Centre for Internet & Society

Research and activism on the Internet in India remain fledgling in spite the media hype, says Anja Kovacs in her blog post that charts online activism in India as it has emerged.

Since the late 1990s when protesters against the WTO in Seattle used a variety of new technologies to revolutionize their ways of protesting so as to further their old goals in the information age, much has been made of the possibilities that new technologies seem to offer social movements. The emergence of Web 2.0 seems to have only multiplied the possibilities of building on the Internet's democratising potentials, so widely heralded since the rise of the commercial Internet in the 1990s, and since then, the use of social media for social change has received widespread media attention worldwide. From Spain to Mexico, activists used the Internet as a central tool in their efforts to organise and mobilise – be it to express their stand against a war in Iraq, against a Costa Rican Free Trade Agreement with the United States, to mobilise support for the Zapatistas of Chiapas, or more recently, to push for a change of guard in Iran.

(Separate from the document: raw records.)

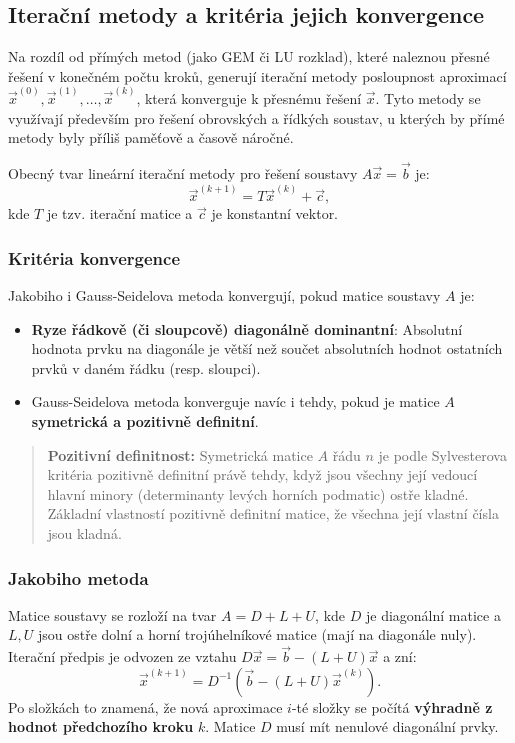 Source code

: \subsection{Iterační metody a kritéria jejich konvergence}

Na rozdíl od přímých metod (jako GEM či LU rozklad), které naleznou přesné řešení v konečném počtu kroků, generují iterační metody posloupnost aproximací $\vec{x}^{(0)}, \vec{x}^{(1)}, \dots, \vec{x}^{(k)}$, která konverguje k přesnému řešení $\vec{x}$. Tyto metody se využívají především pro řešení obrovských a řídkých soustav, u kterých by přímé metody byly příliš paměťově a časově náročné.

Obecný tvar lineární iterační metody pro řešení soustavy $A\vec{x} = \vec{b}$ je:
\[
\vec{x}^{(k+1)} = T\vec{x}^{(k)} + \vec{c},
\]
kde $T$ je tzv. iterační matice a $\vec{c}$ je konstantní vektor. 

\subsubsection{Kritéria konvergence}
Jakobiho i Gauss-Seidelova metoda konvergují, pokud matice soustavy $A$ je:
\begin{itemize}
    \item \textbf{Ryze řádkově (či sloupcově) diagonálně dominantní}: Absolutní hodnota prvku na diagonále je větší než součet absolutních hodnot ostatních prvků v daném řádku (resp. sloupci).
    \item Gauss-Seidelova metoda konverguje navíc i tehdy, pokud je matice $A$ \textbf{symetrická a pozitivně definitní}.
\end{itemize}
    \begin{quote}
        \textbf{Pozitivní definitnost:} 
        Symetrická matice $A$ řádu $n$ je podle Sylvesterova kritéria pozitivně definitní právě tehdy, když jsou všechny její vedoucí hlavní minory (determinanty levých horních podmatic) ostře kladné.
        Základní vlastností pozitivně definitní matice, že všechna její vlastní čísla jsou kladná.
    \end{quote}

\subsubsection{Jakobiho metoda}
Matice soustavy se rozloží na tvar $A = D + L + U$, kde $D$ je diagonální matice a $L, U$ jsou ostře dolní a horní trojúhelníkové matice (mají na diagonále nuly). Iterační předpis je odvozen ze vztahu $D\vec{x} = \vec{b} - (L+U)\vec{x}$ a zní:
\[
\vec{x}^{(k+1)} = D^{-1}(\vec{b} - (L+U)\vec{x}^{(k)}).
\]
Po složkách to znamená, že nová aproximace $i$-té složky se počítá \textbf{výhradně z hodnot předchozího kroku} $k$. Matice $D$ musí mít nenulové diagonální prvky.

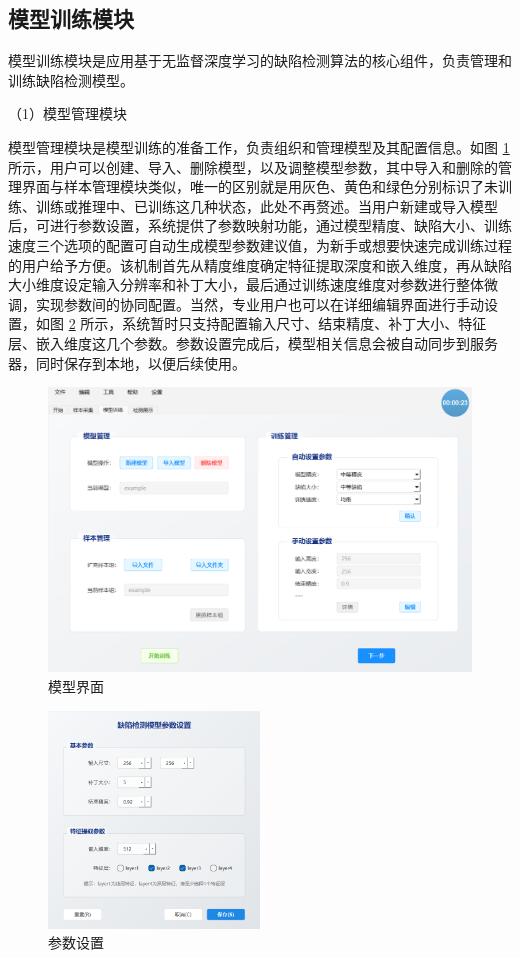 \documentclass[
  ]{njuthesis}
\begin{document}
\subsection{模型训练模块}

模型训练模块是应用基于无监督深度学习的缺陷检测算法的核心组件，负责管理和训练缺陷检测模型。

（1）模型管理模块

模型管理模块是模型训练的准备工作，负责组织和管理模型及其配置信息。如图 \ref{模型界面} 所示，用户可以创建、导入、删除模型，以及调整模型参数，其中导入和删除的管理界面与样本管理模块类似，唯一的区别就是用灰色、黄色和绿色分别标识了未训练、训练或推理中、已训练这几种状态，此处不再赘述。当用户新建或导入模型后，可进行参数设置，系统提供了参数映射功能，通过模型精度、缺陷大小、训练速度三个选项的配置可自动生成模型参数建议值，为新手或想要快速完成训练过程的用户给予方便。该机制首先从精度维度确定特征提取深度和嵌入维度，再从缺陷大小维度设定输入分辨率和补丁大小，最后通过训练速度维度对参数进行整体微调，实现参数间的协同配置。当然，专业用户也可以在详细编辑界面进行手动设置，如图 \ref{参数设置} 所示，系统暂时只支持配置输入尺寸、结束精度、补丁大小、特征层、嵌入维度这几个参数。参数设置完成后，模型相关信息会被自动同步到服务器，同时保存到本地，以便后续使用。

\begin{figure}[H]
    \centering
    \includegraphics[width=\textwidth]{images/模型界面.png}
    \caption{模型界面}
    \label{模型界面}
\end{figure}

\begin{figure}[htb]
    \centering
    \includegraphics[width=0.5\textwidth]{images/参数设置.png}
    \caption{参数设置}
    \label{参数设置}
\end{figure}
\end{document}
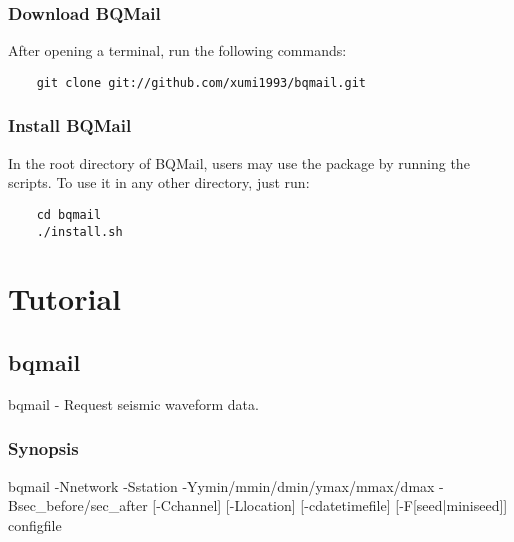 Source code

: \documentclass[12pt, a4paper]{report}
\begin{document}
\subsection{Download BQMail}
After opening a terminal, run the following commands:
\begin{lstlisting}
	git clone git://github.com/xumi1993/bqmail.git
\end{lstlisting}
\subsection{Install BQMail}
In the root directory of BQMail, users may use the package by running the scripts. To use it in any other directory, just run:
\begin{lstlisting}
	cd bqmail
	./install.sh
\end{lstlisting}

\chapter{Tutorial}
\section{bqmail}
bqmail - Request seismic waveform data.
\subsection{Synopsis}
{\tb bqmail} {\tb -N}{\ti network} {\tb -S}{\ti station} {\tb -Y}{\ti ymin/mmin/dmin/ymax/mmax/dmax} {\tb -B}{\ti sec\_before/sec\_after} [{\tb -C}{\ti channel}] [{\tb -L}{\ti location}] [{\tb -c}{\ti datetimefile}] [{\tb -F[{\ti seed}|{\ti miniseed}]}] {\ti configfile}
\end{document}
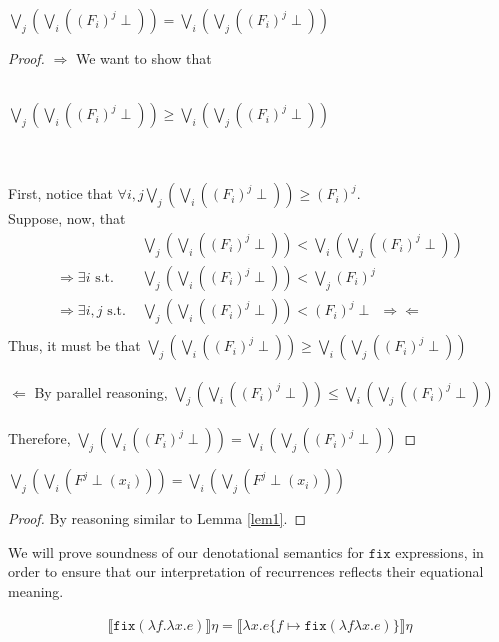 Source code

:  \begin{lemma} $\bigvee_j(\bigvee_i((F_i)^j \perp))= \bigvee_i(\bigvee_j((F_i)^j \perp))$\\
 \label{lem1}
 \end{lemma}
 \begin{proof}
 $\Rightarrow$ We want to show that\\ \\ \centerline{$\bigvee_j(\bigvee_i((F_i)^j \perp))
  \geq  \bigvee_i(\bigvee_j((F_i)^j \perp))$} \\ \\ First, notice that $\forall i, j \bigvee_j(\bigvee_i
 ((F_i)^j \perp)) \geq (F_i)^j$. \\
 Suppose, now, that 
 \begin{align*}
 &\bigvee_j(\bigvee_i((F_i)^j \perp)) < \bigvee_i(\bigvee_j((F_i)^j \perp))\\ 
 \Rightarrow \exists i \text{ s.t. \ \  \ } &\bigvee_j(\bigvee_i((F_i)^j \perp)) < \bigvee_j (F_i)^j \\
 \Rightarrow \exists i, j \text{ s.t. } &\bigvee_j(\bigvee_i((F_i)^j \perp)) < (F_i)^j \perp  \ \
 \Rightarrow\Leftarrow\\
 \end{align*}
 Thus, it must be that $\bigvee_j(\bigvee_i((F_i)^j \perp)) \geq  \bigvee_i(\bigvee_j((F_i)^j \perp))$ \\ \\
 $\Leftarrow$ By parallel reasoning, $\bigvee_j(\bigvee_i((F_i)^j \perp)) \leq  \bigvee_i(\bigvee_j((F_i)^j  \perp))$ \\ \\
 Therefore, $\bigvee_j(\bigvee_i((F_i)^j \perp)) = \bigvee_i(\bigvee_j((F_i)^j \perp))$ 
 \end{proof}
 \begin{lemma}
 \label{lem2}
 $\bigvee_j(\bigvee_i(F^j \perp(x_i)))= \bigvee_i(\bigvee_j(F^j \perp(x_i)))$\\ 
 \end{lemma}
 \begin{proof} 
 By reasoning similar to Lemma \ref{lem1}. 
 \end{proof}

 We will prove soundness of our denotational semantics for $\texttt{fix}$ expressions, in order to ensure that
 our interpretation of recurrences reflects their equational meaning.
 \begin{thm}
 \begin{align*}
 \llbracket \texttt{fix}(\lambda f. \lambda x.e)\rrbracket \eta = \llbracket \lambda x.e 
 	\{ f \mapsto \texttt{fix}(\lambda f\lambda x.e)\} \rrbracket\eta
 \end{align*}
 \end{thm}
 
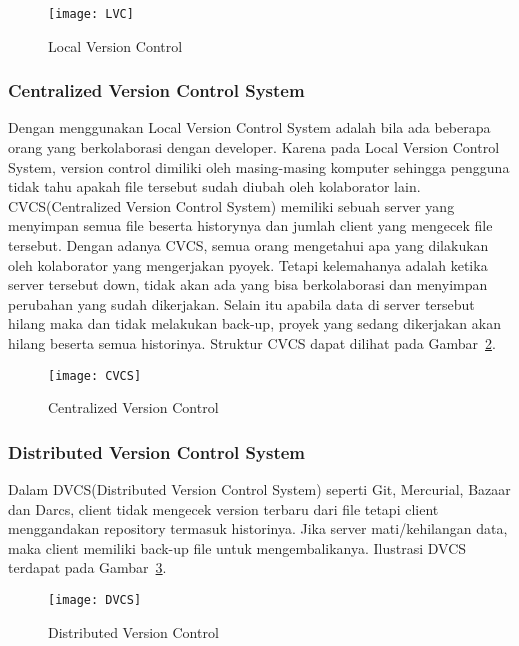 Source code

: \begin{figure}[H]
	\centering  
	\texttt{[image: LVC]}  
	\caption[Local Version Control]{Local Version Control}
	\label{fig:LVC} 
\end{figure}

\subsubsection{Centralized Version Control System}
Dengan menggunakan Local Version Control System adalah bila ada beberapa orang yang berkolaborasi dengan developer. Karena pada Local Version Control System, version control dimiliki oleh masing-masing komputer sehingga pengguna tidak tahu apakah file tersebut sudah diubah oleh kolaborator lain. CVCS(Centralized Version Control System) memiliki sebuah server yang menyimpan semua file beserta historynya dan jumlah client yang mengecek file tersebut. Dengan adanya CVCS, semua orang mengetahui apa yang dilakukan oleh kolaborator yang mengerjakan pyoyek. Tetapi kelemahanya adalah ketika server tersebut down, tidak akan ada yang bisa berkolaborasi dan menyimpan perubahan yang sudah dikerjakan. Selain itu apabila data di server tersebut hilang maka dan tidak melakukan back-up, proyek yang sedang dikerjakan akan hilang beserta semua historinya. Struktur CVCS dapat dilihat pada Gambar~\ref{fig:CVCS}.

\begin{figure}[H]
	\centering  
	\texttt{[image: CVCS]}  
	\caption[Centralized Version Control]{Centralized Version Control}
	\label{fig:CVCS} 
\end{figure}

\subsubsection{Distributed Version Control System}
Dalam DVCS(Distributed Version Control System) seperti Git, Mercurial, Bazaar dan Darcs, client tidak mengecek version terbaru dari file tetapi client menggandakan repository termasuk historinya. Jika server mati/kehilangan data, maka client memiliki back-up file untuk mengembalikanya.  Ilustrasi DVCS terdapat pada Gambar~\ref{fig:DVCS}.

\begin{figure}[H]
	\centering  
	\texttt{[image: DVCS]}  
	\caption[Distributed Version Control]{Distributed Version Control}
	\label{fig:DVCS} 
\end{figure}

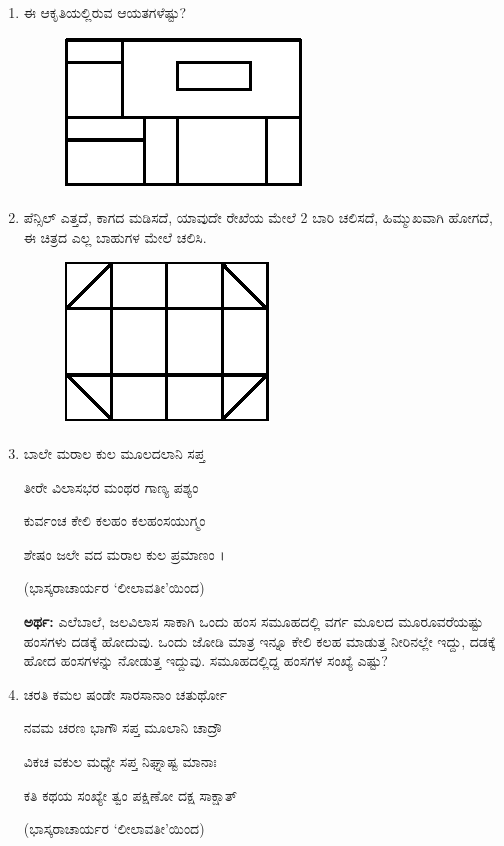 \begin{enumerate}
\item ಈ ಆಕೃತಿಯಲ್ಲಿರುವ ಆಯತಗಳೆಷ್ಟು? 
\begin{figure}[H]
\centering
\includegraphics{images/chap6/q15.eps}
\end{figure}

\item ಪೆನ್ಸಿಲ್ ಎತ್ತದೆ, ಕಾಗದ ಮಡಿಸದೆ, ಯಾವುದೇ ರೇಖೆಯ ಮೇಲೆ 2 ಬಾರಿ ಚಲಿಸದೆ, ಹಿಮ್ಮುಖವಾಗಿ ಹೋಗದೆ, ಈ ಚಿತ್ರದ ಎಲ್ಲ ಬಾಹುಗಳ ಮೇಲೆ ಚಲಿಸಿ. 
\begin{figure}[H]
\centering
\includegraphics{images/chap6/q16.eps}
\end{figure}

\item ಬಾಲೇ ಮರಾಲ ಕುಲ ಮೂಲದಲಾನಿ ಸಪ್ತ 

ತೀರೇ ವಿಲಾಸಭರ ಮಂಥರ ಗಾಣ್ಯ ಪಶ್ಯಂ 

ಕುರ್ವಂಚ ಕೇಲಿ ಕಲಹಂ ಕಲಹಂಸಯುಗ್ಮಂ 

ಶೇಷಂ ಜಲೇ ವದ ಮರಾಲ ಕುಲ ಪ್ರಮಾಣಂ ।

\smallskip
\hfill (ಭಾಸ್ಕರಾಚಾರ್ಯರ `ಲೀಲಾವತೀ'ಯಿಂದ)

\smallskip
{\bf ಅರ್ಥ:} ಎಲೆಬಾಲೆ, ಜಲವಿಲಾಸ ಸಾಕಾಗಿ ಒಂದು ಹಂಸ ಸಮೂಹದಲ್ಲಿ ವರ್ಗ ಮೂಲದ ಮೂರೂವರೆಯಷ್ಟು ಹಂಸಗಳು ದಡಕ್ಕೆ ಹೋದುವು. ಒಂದು ಜೋಡಿ ಮಾತ್ರ ಇನ್ನೂ ಕೇಲಿ ಕಲಹ ಮಾಡುತ್ತ ನೀರಿನಲ್ಲೇ ಇದ್ದು, ದಡಕ್ಕೆ ಹೋದ ಹಂಸಗಳನ್ನು ನೋಡುತ್ತ ಇದ್ದುವು. ಸಮೂಹದಲ್ಲಿದ್ದ ಹಂಸಗಳ ಸಂಖ್ಯೆ ಎಷ್ಟು? 

\item ಚರತಿ ಕಮಲ ಷಂಡೇ ಸಾರಸಾನಾಂ ಚತುರ್ಥೋ 

ನವಮ ಚರಣ ಭಾಗೌ ಸಪ್ತ ಮೂಲಾನಿ ಚಾದ್ರೌ 

ವಿಕಚ ವಕುಲ ಮಧ್ಯೇ ಸಪ್ತ ನಿಘ್ನಾಷ್ಟ ಮಾನಾಃ 

ಕತಿ ಕಥಯ ಸಂಖ್ಯೇ ತ್ವಂ ಪಕ್ಷಿಣೋ ದಕ್ಷ ಸಾಕ್ಷಾತ್ 

\smallskip
\hfill (ಭಾಸ್ಕರಾಚಾರ್ಯರ `ಲೀಲಾವತೀ'ಯಿಂದ)


\end{enumerate}
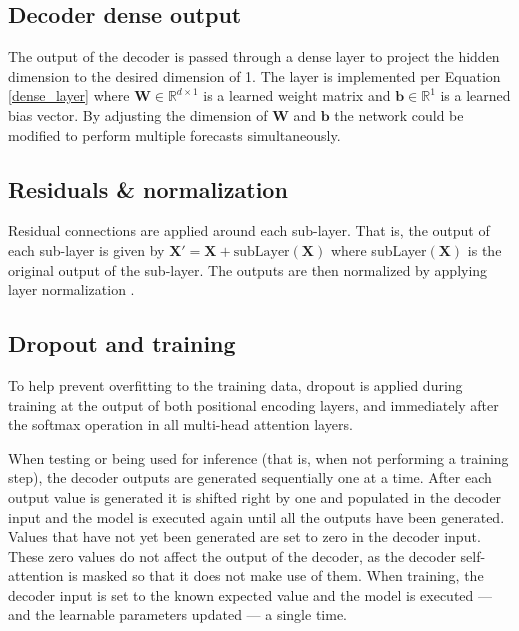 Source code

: \subsection{Decoder dense output}
The output of the decoder is passed through a dense layer to project the hidden dimension to the desired dimension of 1.
The layer is implemented per Equation \ref{dense_layer} where $\boldsymbol{W} \in \mathbb{R}^{d \times 1}$ is a learned weight matrix and $\boldsymbol{b} \in \mathbb{R}^{1}$ is a learned bias vector.
By adjusting the dimension of $\boldsymbol{W}$ and $\boldsymbol{b}$ the network could be modified to perform multiple forecasts simultaneously.


\subsection{Residuals \& normalization}
Residual connections \cite{He2015} are applied around each sub-layer.
That is, the output of each sub-layer is given by $\boldsymbol{X'} = \boldsymbol{X} + \text{subLayer}(\boldsymbol{X})$ where subLayer$(\boldsymbol{X})$ is the original output of the sub-layer.
The outputs are then normalized by applying layer normalization \cite{Ba2016}.

\subsection{Dropout and training}
\label{transformer-dropout-training}
To help prevent overfitting to the training data, dropout \cite{srivastava14a} is applied during training at the output of both positional encoding layers, and immediately after the softmax operation in all multi-head attention layers.

When testing or being used for inference (that is, when not performing a training step), the decoder outputs are generated sequentially one at a time.
After each output value is generated it is shifted right by one and populated in the decoder input and the model is executed again until all the outputs have been generated.
Values that have not yet been generated are set to zero in the decoder input.
These zero values do not affect the output of the decoder, as the decoder self-attention is masked so that it does not make use of them.
When training, the decoder input is set to the known expected value and the model is executed --- and the learnable parameters updated --- a single time.

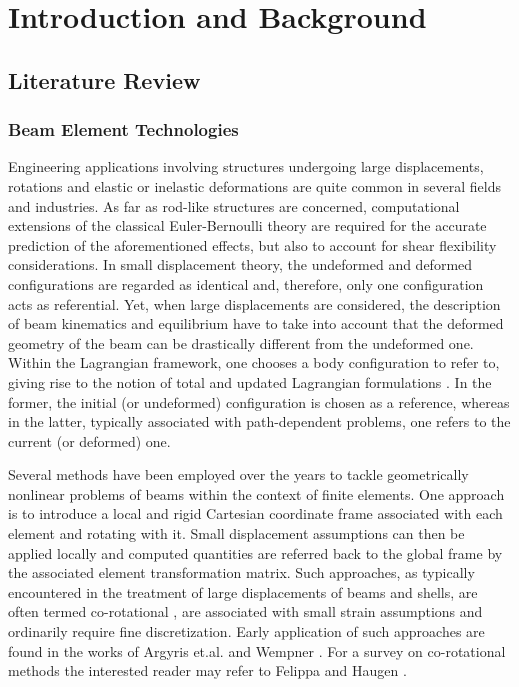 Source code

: \chapter{Introduction and Background}

\section{Literature Review}

\subsection{Beam Element Technologies}
Engineering applications involving structures undergoing large
displacements, rotations and elastic or inelastic deformations are quite
common in several fields and industries. As far as rod-like structures
are concerned, computational extensions of the classical Euler-Bernoulli theory
are required for the accurate prediction of the aforementioned effects, but
also to account for shear flexibility considerations.
In small displacement theory, the undeformed and deformed configurations are
regarded as identical and, therefore, only one configuration acts as
referential. Yet, when large displacements are considered, the
description of beam kinematics and equilibrium have to take into account that
the deformed geometry of the beam can be drastically different from the
undeformed one.  Within the Lagrangian framework, one chooses a body configuration
to refer to, giving rise to the notion of total and updated
Lagrangian formulations \cite{Bathe:1979}. In the former, the initial (or 
undeformed)
configuration is chosen as a reference, whereas in the latter, typically
associated with path-dependent problems, one refers to the current (or deformed)
one.

Several methods have been employed over the years to tackle geometrically
nonlinear problems of beams within the context of finite elements.  One approach
is to introduce a local and rigid Cartesian coordinate frame associated with
each element and rotating with it. Small displacement assumptions can then be
applied locally and computed quantities are referred back to the global
frame by the associated element transformation matrix. Such approaches, as
typically encountered in the treatment of large displacements of beams
and shells, are often termed co-rotational 
\cite{Belytschko:1973,Belytschko:1977,Rankin,Crisfield2},
are associated with small strain assumptions and ordinarily require fine
discretization. Early application of such approaches
are found in the works of Argyris et.al. \cite{Argyris} and Wempner 
\cite{Wempner:1969}. For
a survey on co-rotational methods the interested reader may refer to Felippa
and Haugen \cite{Felippa:2005}.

In 2009, when Nisha Susan launched the Pink Chaddi campaign, the 'ICT for Revolution' buzz finally seemed to have reached India as well. Phenomenally successful in terms of the attention it generated for the issue it sought to address, the campaign sought to protest in a humorous fashion against attacks on women pub-goers in Karnataka by Hindu right wing elements. In only a matter of weeks, Facebook associated with the campaign – 'The Consortium of Pub-going, Loose and Forward Women', which gathered tens of thousands of members. It was ultimately killed off when Susan's Facebook account was cracked by rivals. The campaign was perhaps the singular most successful account of ‘digital activism’ in India so far, and an impressive one by all measures.

The creativity of the campaign should not come as a surprise to those familiar with the long and rich history of activism for social change in India. Organised social actors have been critical influences in the emergence of new social identities as well as on critical policy junctures from colonial times onwards, developing a fascinating and unmistakably Indian language of protest in the process (see Kumar 1997 and Zubaan 2006 for examples from feminist movement).


As Raka Ray and Mary Faizod Katzenstein (2006) have pointed out, in the post-independence period, such organised activism for long was connected by at least verbal – if not actual – commitment to the common master frame of poverty alleviation and the ending of inequality and injustice, and this irrespective of the particular issues groups were working on. Since the late 1980s, however, a number of far-reaching changes have taken place in India. This period has been marked by the definite demise of secular democratic socialism as the dominant script of the Indian state and its simultaneous replacement by neo-liberalism. Moreover, in the same period, Hindu nationalism as an ideology too has gone from strength to strength, with only in the last five years a slowdown in its ascendancy. While for many traditional social movements of the Left the commitment to social justice remains, in this context a space has undeniably been created for groups with a very different agenda. The considerable popularity of organisations such as Vishwa Hindu Parishad and Rashtriya Swayamsevak Sangh, both Hindu nationalist organisations, are prime indications of these transformations. However, the fragmentation of the activist space did not only benefit reactionary elements of society. The final emergence into visibility of a well-articulated middle class queer politics, for example, too, may well in many ways have been facilitated by the evolutions of the past 20 years. Although this point has been mostly elaborated in the context of the US (Hennessey 2000), in India, too, this seems to ring true at least in some senses.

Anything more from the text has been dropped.